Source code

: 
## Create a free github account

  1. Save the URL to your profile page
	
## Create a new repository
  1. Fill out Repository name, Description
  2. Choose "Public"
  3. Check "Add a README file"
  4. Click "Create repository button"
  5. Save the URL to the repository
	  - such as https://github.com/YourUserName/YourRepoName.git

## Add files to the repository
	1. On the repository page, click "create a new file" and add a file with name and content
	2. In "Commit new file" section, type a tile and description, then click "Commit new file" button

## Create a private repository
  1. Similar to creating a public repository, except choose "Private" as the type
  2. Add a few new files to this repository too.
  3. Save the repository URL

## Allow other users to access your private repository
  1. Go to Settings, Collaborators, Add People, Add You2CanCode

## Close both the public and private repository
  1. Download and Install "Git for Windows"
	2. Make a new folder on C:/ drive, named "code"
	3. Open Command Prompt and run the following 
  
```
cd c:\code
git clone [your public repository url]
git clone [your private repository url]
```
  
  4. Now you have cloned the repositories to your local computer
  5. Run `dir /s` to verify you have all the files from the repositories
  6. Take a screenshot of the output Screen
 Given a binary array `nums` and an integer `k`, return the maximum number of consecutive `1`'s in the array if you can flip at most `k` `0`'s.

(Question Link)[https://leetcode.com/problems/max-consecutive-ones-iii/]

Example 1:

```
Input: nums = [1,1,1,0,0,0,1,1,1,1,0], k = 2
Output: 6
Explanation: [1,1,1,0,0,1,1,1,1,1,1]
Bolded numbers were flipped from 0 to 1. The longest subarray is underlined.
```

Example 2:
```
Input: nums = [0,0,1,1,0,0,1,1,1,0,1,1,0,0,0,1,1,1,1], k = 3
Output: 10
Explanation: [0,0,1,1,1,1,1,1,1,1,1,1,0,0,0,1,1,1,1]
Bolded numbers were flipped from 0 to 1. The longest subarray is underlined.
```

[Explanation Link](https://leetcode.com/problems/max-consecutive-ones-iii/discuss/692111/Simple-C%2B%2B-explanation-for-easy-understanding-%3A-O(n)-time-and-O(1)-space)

Task brief:
Repeat the data precisely, reproducing every entry.

Expected answer:
Source code

: 
## Create a free github account

  1. Save the URL to your profile page
	
## Create a new repository
  1. Fill out Repository name, Description
  2. Choose "Public"
  3. Check "Add a README file"
  4. Click "Create repository button"
  5. Save the URL to the repository
	  - such as https://github.com/YourUserName/YourRepoName.git

## Add files to the repository
	1. On the repository page, click "create a new file" and add a file with name and content
	2. In "Commit new file" section, type a tile and description, then click "Commit new file" button

## Create a private repository
  1. Similar to creating a public repository, except choose "Private" as the type
  2. Add a few new files to this repository too.
  3. Save the repository URL

## Allow other users to access your private repository
  1. Go to Settings, Collaborators, Add People, Add You2CanCode

## Close both the public and private repository
  1. Download and Install "Git for Windows"
	2. Make a new folder on C:/ drive, named "code"
	3. Open Command Prompt and run the following 
  
```
cd c:\code
git clone [your public repository url]
git clone [your private repository url]
```
  
  4. Now you have cloned the repositories to your local computer
  5. Run `dir /s` to verify you have all the files from the repositories
  6. Take a screenshot of the output Screen
 Given a binary array `nums` and an integer `k`, return the maximum number of consecutive `1`'s in the array if you can flip at most `k` `0`'s.

(Question Link)[https://leetcode.com/problems/max-consecutive-ones-iii/]

Example 1:

```
Input: nums = [1,1,1,0,0,0,1,1,1,1,0], k = 2
Output: 6
Explanation: [1,1,1,0,0,1,1,1,1,1,1]
Bolded numbers were flipped from 0 to 1. The longest subarray is underlined.
```

Example 2:
```
Input: nums = [0,0,1,1,0,0,1,1,1,0,1,1,0,0,0,1,1,1,1], k = 3
Output: 10
Explanation: [0,0,1,1,1,1,1,1,1,1,1,1,0,0,0,1,1,1,1]
Bolded numbers were flipped from 0 to 1. The longest subarray is underlined.
```

[Explanation Link](https://leetcode.com/problems/max-consecutive-ones-iii/discuss/692111/Simple-C%2B%2B-explanation-for-easy-understanding-%3A-O(n)-time-and-O(1)-space)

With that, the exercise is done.